Mrs. Arnold stops and I nearly run into her. “What do you mean, when you went back?”
My heart skips a beat. “I mean, I’m the one who found the baby. I picked him up and took him to my mother, who was on another street visiting a lady on your list. We went back, but I couldn’t remember which alley it was. They all look alike.”
She stares at me for a second. “You found him?”
I nod.
“And how do you know he was alone in the house? How do you know his mother is dead?”
“Because I saw her.”
“Go fetch Ambrose,” Mrs. Arnold says to Heloise, who is also listening to my story. She walks away quickly. Mrs.

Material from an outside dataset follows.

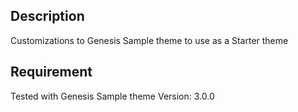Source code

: ## Description

Customizations to Genesis Sample theme to use as a Starter theme

## Requirement

Tested with Genesis Sample theme Version: 3.0.0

Arnold pulls me into her bird-wing arms and hugs me. “You poor dear. We’ll figure out which house it was. Not to worry.”
“But . . . but I already tried. All the buildings look alike.”
She releases me but keeps one arm around my shoulders as we move out of the kitchen into a smaller hallway. “Yes, but not all of them have a dead mother inside, right? It’s important we let the officials know which house it is so they can take care of the body.” She takes a coat and hat off a row of pegs where other hats and coats are hanging. “And if we can find that mother, then we can see if there’s anyone nearby who knows if there are other family members, like grandparents or siblings. Maybe there’s an aunt or uncle who can take the child.”
But he’s ours! I want to yell. I want to scream it. You promised, I silently remind God even though I know deep down he hadn’t promised anything.
I say nothing.
“There are so many orphans in the city right now, and it’s such a pity,” Mrs. Arnold goes on as she places her hat on her head. “They certainly won’t know what to do with another one.”